Task prompt -
Exactly repeat all the records below, omitting the images they hold.

Available records -

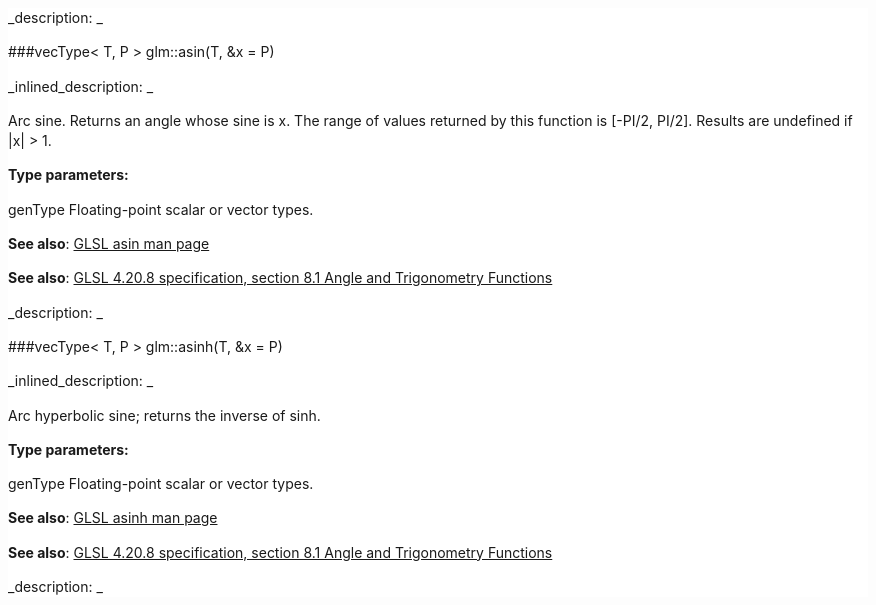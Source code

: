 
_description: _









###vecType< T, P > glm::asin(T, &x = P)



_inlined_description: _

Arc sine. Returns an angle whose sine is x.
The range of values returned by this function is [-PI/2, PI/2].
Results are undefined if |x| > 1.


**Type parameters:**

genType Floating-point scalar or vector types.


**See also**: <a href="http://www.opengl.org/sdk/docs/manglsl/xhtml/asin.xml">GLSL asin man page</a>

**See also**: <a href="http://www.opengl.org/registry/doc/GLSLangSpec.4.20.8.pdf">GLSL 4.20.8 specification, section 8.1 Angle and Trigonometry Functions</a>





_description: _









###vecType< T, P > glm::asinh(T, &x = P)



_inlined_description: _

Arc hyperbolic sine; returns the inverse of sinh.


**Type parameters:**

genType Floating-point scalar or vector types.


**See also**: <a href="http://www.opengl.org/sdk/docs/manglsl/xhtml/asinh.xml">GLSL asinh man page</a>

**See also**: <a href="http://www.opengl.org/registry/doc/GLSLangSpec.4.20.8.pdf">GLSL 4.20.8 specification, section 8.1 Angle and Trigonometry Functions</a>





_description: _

Solution below -
Source code

: 
_description: _









###vecType< T, P > glm::asin(T, &x = P)



_inlined_description: _

Arc sine. Returns an angle whose sine is x.
The range of values returned by this function is [-PI/2, PI/2].
Results are undefined if |x| > 1.


**Type parameters:**

genType Floating-point scalar or vector types.


**See also**: <a href="http://www.opengl.org/sdk/docs/manglsl/xhtml/asin.xml">GLSL asin man page</a>

**See also**: <a href="http://www.opengl.org/registry/doc/GLSLangSpec.4.20.8.pdf">GLSL 4.20.8 specification, section 8.1 Angle and Trigonometry Functions</a>





_description: _









###vecType< T, P > glm::asinh(T, &x = P)



_inlined_description: _

Arc hyperbolic sine; returns the inverse of sinh.


**Type parameters:**

genType Floating-point scalar or vector types.


**See also**: <a href="http://www.opengl.org/sdk/docs/manglsl/xhtml/asinh.xml">GLSL asinh man page</a>

**See also**: <a href="http://www.opengl.org/registry/doc/GLSLangSpec.4.20.8.pdf">GLSL 4.20.8 specification, section 8.1 Angle and Trigonometry Functions</a>





_description: _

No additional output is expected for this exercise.